Costa-Gavras não era um desconhecido e já tinha alcançado um razoável sucesso com um filme de 1965, Compartiment Tueurs, baseado num romance policial de Sébastien Japrisot. Quando descobriu o romance do grego Vassilis Vasilikos, a ideia de o passar a filme foi imediata. O romance tocava fundo a alguém como ele, exilado político em França desde os anos 50, desde que as opções políticas do seu pai o tornaram “persona non grata” na sua Grécia natal. O romance de Vasilikos relatava o assassinato, com a conivência e o encobrimento das autoridades militares, de um deputado da oposição grega em 1963, acontecimento que podia ser facilmente apresentado como um preâmbulo para a chamada Ditadura dos Coronéis instaurada em 1967. Era portanto o veículo perfeito para denunciar a situação política grega mas, por todas as razões, não podia ser rodado na Grécia. Costa-Gavras tentou os americanos, mas a United Artists, inicialmente receptiva, abandonou a ideia, bem consciente da delicadeza política do tema. Por intermédio de Jacques Perrin, então a iniciar-se como produtor (foi o seu primeiro filme nessa função, conciliando ainda uma participação como actor), conseguiu o apoio dos argelinos (foi como representante da Argélia que o filme ganhou o Oscar de melhor filme estrangeiro em 1970), o que explica as localidades argelinas e o carácter relativamente não-identificado das nacionalidades e facções em questão (é fácil confundir a história, de facto e tal como o filme a conta, com um hipotético episódio sucedido durante a presença francesa na Argélia). Para o argumento Costa-Gavras rodeou-se de exilados: Jorge Semprun, refugiado do franquismo, e, não-creditado, Ben Barzman, que abandonara os Estados Unidos depois de ter ido parar à lista negra do Senador McCarthy. Contou, ainda, com impressionante leque de actores e actrizes, alguns deles manifestamente subaproveitados (como o veterano Jean Dasté, embora o seu papel corresponda mais ao perfil duma “participação especial”, ou sobretudo a fabulosa Clotilde Joano, aqui numa personagem plana e tratada com descoroçoante indiferença). 

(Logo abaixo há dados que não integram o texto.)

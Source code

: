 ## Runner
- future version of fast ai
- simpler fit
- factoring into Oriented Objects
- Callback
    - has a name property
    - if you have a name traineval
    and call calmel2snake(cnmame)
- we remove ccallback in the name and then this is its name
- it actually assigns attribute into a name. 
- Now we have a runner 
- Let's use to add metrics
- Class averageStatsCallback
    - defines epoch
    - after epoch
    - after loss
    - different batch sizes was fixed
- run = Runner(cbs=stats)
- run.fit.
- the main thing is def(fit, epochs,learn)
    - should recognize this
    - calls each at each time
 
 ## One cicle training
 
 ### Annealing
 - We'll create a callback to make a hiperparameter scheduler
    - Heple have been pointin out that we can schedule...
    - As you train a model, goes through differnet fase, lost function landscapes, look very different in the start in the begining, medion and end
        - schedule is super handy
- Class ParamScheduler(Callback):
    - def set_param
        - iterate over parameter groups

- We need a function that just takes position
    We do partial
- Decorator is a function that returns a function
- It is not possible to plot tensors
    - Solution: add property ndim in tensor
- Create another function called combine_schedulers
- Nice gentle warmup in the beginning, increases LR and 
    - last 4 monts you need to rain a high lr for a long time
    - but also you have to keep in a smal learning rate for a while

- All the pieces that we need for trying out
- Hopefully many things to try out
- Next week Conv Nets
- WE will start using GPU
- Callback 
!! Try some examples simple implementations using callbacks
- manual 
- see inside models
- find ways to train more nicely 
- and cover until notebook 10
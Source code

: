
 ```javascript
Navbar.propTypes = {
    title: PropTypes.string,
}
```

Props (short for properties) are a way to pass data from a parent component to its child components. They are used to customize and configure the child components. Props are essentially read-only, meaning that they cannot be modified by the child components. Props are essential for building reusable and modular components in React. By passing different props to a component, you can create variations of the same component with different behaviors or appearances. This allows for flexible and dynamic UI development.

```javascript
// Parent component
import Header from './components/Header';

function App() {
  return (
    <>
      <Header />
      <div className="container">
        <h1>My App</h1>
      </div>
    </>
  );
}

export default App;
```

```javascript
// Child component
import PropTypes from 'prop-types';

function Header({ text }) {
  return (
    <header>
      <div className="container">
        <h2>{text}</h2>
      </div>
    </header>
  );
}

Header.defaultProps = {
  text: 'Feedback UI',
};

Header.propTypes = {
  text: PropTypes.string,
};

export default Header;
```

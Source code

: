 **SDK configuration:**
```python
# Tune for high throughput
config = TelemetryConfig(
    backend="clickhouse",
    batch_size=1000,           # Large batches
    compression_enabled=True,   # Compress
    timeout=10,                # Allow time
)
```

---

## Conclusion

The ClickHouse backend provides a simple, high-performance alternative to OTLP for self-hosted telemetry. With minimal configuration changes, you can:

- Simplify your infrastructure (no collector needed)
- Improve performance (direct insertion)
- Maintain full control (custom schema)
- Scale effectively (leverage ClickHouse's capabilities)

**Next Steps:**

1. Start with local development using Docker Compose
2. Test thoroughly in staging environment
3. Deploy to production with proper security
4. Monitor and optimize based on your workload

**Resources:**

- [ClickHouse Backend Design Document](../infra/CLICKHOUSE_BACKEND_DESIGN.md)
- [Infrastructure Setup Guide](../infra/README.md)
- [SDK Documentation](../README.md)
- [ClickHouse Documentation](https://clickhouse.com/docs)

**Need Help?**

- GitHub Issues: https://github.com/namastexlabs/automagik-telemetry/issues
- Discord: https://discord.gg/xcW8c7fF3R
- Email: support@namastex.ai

Sobre-aproveitadas são, isso sim, algumas personagens e algumas situações narrativas – o sentimentalismo da relação entre Montand e Irene Papas, dado primeiro pelos flash-backs e “visões” dele, e depois do atentado pelas cenas em que Papas se limita a exibir uma pose sofredora antes de desaparecer do filme, emperra o essencial, que até é algo de bastante pragmático. Quando, depois da morte da personagem de Montand, o “protagonista” passa a ser o juiz Trintignant (personagem também com um duplo na realidade, Christos Sartzetakis, que viria a ser Presidente da República grega), o filme encontra finalmente o seu foco, na história clássica do homem justo que, por mais implicado que esteja no regime, é capaz de ver e distinguir o que está certo e o que está errado (Trintignant, brilhante como sempre, encarna na perfeição este processo de “conversão”, com apoteose na cena em que ele próprio, que passara o filme a corrigir os seus interlocutores instando-os a dizerem “incidente” em vez de “assassínio”, utiliza por sua vez essa palavra – “assassínio”). Maniqueista, Z é certamente, e o filme não se concluirá sem uma série de planos, não isentos de ironia, em que ao espectador é dado o prazer de ver castigados os figurões por trás do complot. Antes disso, e se em termos puramente “cinemáticos” (De Palma chamaria um figo a este aspecto) Costa-Gavras não tira especial partido da “decomposição”, a posteriori e em vários pontos de vista, do acontecimento central (a agressão a Montand), é capaz de uma muito razoável tensão na descrição do ambiente dessa noite, bem suportado em personagens como a dupla Yago/Vago, que parecem nomes de personagens de cartoons, e a que Renato Salvatori e Marcel Bozzuffi conferem uma aura suficientemente perturbadora para configurarem uma expressão de um mal mesquinho e cruel. Um pouco envelhecido, um pouco caótico na sua dispersão, Z conserva ainda assim os elementos necessários para que um visionamento contemporâneo justifique pelo menos uma porção da sua enorme fama.